McDonald's Collaborative Proj.
This project was completed in partnership with McDonald’s and focused on reimagining family engagement and customer experience across digital and physical touchpoints. The work emphasizes insight-driven design, systems thinking, and translating behavioral research into scalable service concepts. The outcome was a hi-fidelity prototype of a group ordering feature embedded within the McDonald's Mobile Ordering App.

UX + Interaction Design
Project Type: Interaction Design / Service Design Concept (QSR Digital Experience)
Role: UX Researcher + Interaction Designer
Tools: Figma, A/B prototype testing, Adobe Suite
Timeline: 10-week (Winter Quarter)
Project Overview
How might we facilitate access and ease of ordering for groups of teens to make McDonalds a more attractive consideration in their social gatherings?
QSR visits happen within larger journeys
Group ordering carries a high coordination cost
Payments rely on informal systems
Ordering for a group often requires one person to collect everyone’s choices, customize items, and confirm details at the kiosk or counter. This creates friction and slows the ordering process, especially when multiple people want different modifications.
Teens rarely visit quick-service restaurants as standalone destinations. Instead, stops at places like McDonald’s are woven into larger social routines—between activities, after events, or while traveling with friends—making speed and coordination especially important.
When one person places the order, teens often settle up afterward using cash, IOUs, or quick peer-to-peer transfers. These informal payment methods create small moments of uncertainty around who owes what and when.

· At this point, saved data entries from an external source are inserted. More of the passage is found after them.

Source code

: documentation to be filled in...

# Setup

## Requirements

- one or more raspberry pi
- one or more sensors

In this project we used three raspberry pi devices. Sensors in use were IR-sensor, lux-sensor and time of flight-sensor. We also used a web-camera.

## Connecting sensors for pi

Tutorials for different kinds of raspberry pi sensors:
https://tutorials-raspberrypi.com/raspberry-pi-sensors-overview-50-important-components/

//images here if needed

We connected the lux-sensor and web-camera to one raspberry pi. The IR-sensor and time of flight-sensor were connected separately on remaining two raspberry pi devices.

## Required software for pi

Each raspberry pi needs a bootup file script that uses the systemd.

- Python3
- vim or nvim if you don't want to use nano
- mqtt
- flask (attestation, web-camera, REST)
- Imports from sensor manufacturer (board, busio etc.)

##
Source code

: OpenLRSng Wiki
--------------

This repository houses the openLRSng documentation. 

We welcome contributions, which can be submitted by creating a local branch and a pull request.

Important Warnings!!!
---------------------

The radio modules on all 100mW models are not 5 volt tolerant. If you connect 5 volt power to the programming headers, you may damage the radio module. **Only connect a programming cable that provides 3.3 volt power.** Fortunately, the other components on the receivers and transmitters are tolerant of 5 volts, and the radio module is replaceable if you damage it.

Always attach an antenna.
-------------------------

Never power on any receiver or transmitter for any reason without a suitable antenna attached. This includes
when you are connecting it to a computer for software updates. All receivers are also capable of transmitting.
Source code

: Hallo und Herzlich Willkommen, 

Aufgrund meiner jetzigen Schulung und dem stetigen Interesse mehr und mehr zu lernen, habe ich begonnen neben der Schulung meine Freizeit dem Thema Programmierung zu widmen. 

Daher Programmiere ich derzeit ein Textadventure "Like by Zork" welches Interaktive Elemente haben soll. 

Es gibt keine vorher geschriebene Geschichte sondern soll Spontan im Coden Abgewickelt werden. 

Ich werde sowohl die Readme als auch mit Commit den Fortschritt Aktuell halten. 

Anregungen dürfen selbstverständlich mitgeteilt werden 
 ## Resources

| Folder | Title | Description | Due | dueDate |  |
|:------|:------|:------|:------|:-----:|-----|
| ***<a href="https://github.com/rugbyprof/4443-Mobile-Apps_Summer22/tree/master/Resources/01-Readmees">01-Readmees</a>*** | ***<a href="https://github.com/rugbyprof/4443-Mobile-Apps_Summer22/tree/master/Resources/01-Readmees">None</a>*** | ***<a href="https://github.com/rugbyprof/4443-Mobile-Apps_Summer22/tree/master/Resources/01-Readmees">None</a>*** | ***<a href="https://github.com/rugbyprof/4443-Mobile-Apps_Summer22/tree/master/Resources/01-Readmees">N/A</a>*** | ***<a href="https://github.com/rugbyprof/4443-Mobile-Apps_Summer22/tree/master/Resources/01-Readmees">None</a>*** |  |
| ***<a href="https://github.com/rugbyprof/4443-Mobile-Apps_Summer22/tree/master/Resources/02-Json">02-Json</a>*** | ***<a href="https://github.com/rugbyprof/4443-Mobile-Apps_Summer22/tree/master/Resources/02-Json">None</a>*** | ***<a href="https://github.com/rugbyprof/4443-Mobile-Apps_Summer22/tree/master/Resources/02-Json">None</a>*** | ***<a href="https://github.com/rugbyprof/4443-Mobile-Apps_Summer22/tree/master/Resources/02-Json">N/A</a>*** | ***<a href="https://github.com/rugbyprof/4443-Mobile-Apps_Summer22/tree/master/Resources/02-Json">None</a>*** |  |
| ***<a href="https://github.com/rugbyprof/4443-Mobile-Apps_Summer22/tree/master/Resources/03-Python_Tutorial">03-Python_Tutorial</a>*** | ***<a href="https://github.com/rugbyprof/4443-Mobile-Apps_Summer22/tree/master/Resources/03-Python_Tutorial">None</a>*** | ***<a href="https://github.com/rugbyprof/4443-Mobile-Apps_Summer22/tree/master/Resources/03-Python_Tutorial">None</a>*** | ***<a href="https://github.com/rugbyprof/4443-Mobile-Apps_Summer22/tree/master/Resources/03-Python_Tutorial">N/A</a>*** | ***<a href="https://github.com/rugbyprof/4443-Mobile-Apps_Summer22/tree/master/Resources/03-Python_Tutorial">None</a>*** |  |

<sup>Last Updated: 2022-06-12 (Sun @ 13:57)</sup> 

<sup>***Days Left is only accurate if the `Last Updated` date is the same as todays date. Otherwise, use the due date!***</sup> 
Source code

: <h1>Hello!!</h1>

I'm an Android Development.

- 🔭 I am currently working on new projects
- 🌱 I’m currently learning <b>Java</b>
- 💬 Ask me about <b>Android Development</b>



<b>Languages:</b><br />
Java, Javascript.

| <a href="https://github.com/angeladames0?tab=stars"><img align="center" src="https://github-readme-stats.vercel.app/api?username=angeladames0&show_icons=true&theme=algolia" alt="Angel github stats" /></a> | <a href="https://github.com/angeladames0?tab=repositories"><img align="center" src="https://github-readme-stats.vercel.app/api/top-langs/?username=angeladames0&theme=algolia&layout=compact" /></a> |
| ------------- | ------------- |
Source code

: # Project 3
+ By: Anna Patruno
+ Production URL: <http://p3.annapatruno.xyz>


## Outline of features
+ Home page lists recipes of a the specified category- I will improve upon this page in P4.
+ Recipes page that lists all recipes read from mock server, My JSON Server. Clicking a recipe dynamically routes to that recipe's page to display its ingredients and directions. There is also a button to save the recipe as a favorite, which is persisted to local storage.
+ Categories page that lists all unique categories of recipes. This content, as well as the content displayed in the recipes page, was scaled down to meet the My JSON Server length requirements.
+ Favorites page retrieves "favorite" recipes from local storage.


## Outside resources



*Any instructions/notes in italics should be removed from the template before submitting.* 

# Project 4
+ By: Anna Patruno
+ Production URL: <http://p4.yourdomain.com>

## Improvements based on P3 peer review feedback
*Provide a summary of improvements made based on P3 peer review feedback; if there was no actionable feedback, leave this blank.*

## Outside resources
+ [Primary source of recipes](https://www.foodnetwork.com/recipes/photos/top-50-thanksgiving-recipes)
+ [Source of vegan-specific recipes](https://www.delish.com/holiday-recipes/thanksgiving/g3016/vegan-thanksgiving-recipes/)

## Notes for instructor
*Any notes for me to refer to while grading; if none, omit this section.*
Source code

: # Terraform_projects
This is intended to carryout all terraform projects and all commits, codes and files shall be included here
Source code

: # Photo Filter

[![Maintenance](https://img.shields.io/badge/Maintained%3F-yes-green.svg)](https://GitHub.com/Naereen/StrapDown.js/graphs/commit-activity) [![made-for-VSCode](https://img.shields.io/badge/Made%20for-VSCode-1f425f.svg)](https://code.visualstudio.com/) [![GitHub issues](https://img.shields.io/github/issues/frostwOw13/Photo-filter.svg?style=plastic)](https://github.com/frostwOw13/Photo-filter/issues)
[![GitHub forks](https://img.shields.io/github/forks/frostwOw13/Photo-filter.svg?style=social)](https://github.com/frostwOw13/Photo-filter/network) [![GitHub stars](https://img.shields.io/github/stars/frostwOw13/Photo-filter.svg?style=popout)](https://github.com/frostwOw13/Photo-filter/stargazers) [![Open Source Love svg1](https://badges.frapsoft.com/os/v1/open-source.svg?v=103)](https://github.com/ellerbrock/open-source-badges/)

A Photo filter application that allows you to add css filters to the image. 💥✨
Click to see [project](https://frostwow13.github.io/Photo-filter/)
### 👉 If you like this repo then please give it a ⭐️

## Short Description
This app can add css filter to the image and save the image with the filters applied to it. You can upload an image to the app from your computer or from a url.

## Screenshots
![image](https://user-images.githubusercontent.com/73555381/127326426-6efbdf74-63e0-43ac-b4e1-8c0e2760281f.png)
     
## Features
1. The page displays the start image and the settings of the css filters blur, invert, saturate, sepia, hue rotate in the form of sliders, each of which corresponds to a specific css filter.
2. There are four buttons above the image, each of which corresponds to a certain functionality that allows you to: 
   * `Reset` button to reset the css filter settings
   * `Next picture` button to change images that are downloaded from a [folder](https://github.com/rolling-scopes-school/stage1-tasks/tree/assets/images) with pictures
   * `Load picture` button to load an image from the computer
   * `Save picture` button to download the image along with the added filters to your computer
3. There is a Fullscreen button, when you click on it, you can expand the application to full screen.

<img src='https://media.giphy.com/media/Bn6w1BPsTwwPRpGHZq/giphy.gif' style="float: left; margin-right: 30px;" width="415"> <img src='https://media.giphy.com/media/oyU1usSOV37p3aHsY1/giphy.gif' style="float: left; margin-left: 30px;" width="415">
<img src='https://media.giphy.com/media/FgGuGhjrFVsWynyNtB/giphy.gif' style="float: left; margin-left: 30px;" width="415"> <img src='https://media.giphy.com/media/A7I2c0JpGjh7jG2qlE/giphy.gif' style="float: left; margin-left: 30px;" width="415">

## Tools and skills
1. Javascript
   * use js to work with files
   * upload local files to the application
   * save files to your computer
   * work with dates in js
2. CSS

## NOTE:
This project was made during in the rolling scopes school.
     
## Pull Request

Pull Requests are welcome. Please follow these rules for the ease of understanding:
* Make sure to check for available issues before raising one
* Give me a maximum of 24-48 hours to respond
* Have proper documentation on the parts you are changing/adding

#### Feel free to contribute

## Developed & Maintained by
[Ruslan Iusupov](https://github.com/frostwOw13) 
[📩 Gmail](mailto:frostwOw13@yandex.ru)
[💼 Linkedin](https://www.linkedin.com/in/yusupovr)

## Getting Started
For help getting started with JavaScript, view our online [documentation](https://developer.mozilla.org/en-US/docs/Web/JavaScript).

Conducted as part of the Interaction Design studio within Northwestern University’s Engineering Design Innovation (EDI) curriculum, Squad Up explores how quick-service restaurants can reengage the family segment by activating teenage social groups. Teens frequently visit McDonald’s in the transitional moments between activities, yet existing ordering systems are designed primarily for individuals or traditional families. The project investigates how collaborative mobile ordering could allow friend groups to build shared orders, manage individual payments, and coordinate pickup through a single seamless experience.
Teens often stop at McDonald’s between activities, revealing a family segment that extends beyond parents and kids to include friend groups.
The process began with secondary research on quick-service restaurant behaviors and the evolving role of teenage social groups within the family segment. Primary research followed through four site observations, eight qualitative interviews, and twenty-two survey responses to understand how teens coordinate group food orders, payments, and pickup during shared outings. These findings were synthesized into key insights that informed ideation around collaborative ordering and reduced coordination friction. Early concepts were explored through iterative wireframing and prototyping, with A/B testing across different user flows and interface screens to evaluate usability and group coordination dynamics. Insights from testing informed successive refinements, ultimately shaping a streamlined “happy path” that supports shared ordering, individual payments, and coordinated group pickup.
Methods




Squad Up is a collaborative group-ordering feature designed to simplify how teenage friend groups coordinate food orders within the McDonald’s mobile app. Users can invite friends via QR code or link, add items to a shared cart, track individual selections in real time, and review the full order together before checkout—reducing the coordination friction that often arises when one person orders for the group.
Design Solution
I led wireframing and helped shape the interaction design for the Squad Up experience, translating research insights into user flows, interface structures, and key features that supported collaborative ordering. I conducted UX research through site observations, interviews, and surveys, and worked with the team to synthesize findings into insights that informed the design direction. I also created visual digital assets and interface designs used to communicate the concept and user journey. The project culminated in presenting our solution to a board of McDonald’s executives, where we shared the research, design rationale, and final experience. Through this work, the project highlighted how digital ordering systems can better support the social dynamics of teen friend groups, demonstrated the value of reducing coordination friction in group experiences, and reinforced the importance of cross-disciplinary collaboration in shaping service and interaction design solutions.
Roles & Takeaways


The final concept was communicated through high-fidelity mobile interface designs illustrating the Squad Up group-ordering experience, alongside host and guest user flows that demonstrate how users invite friends, build a shared cart, track individual contributions, and review the order together before submission.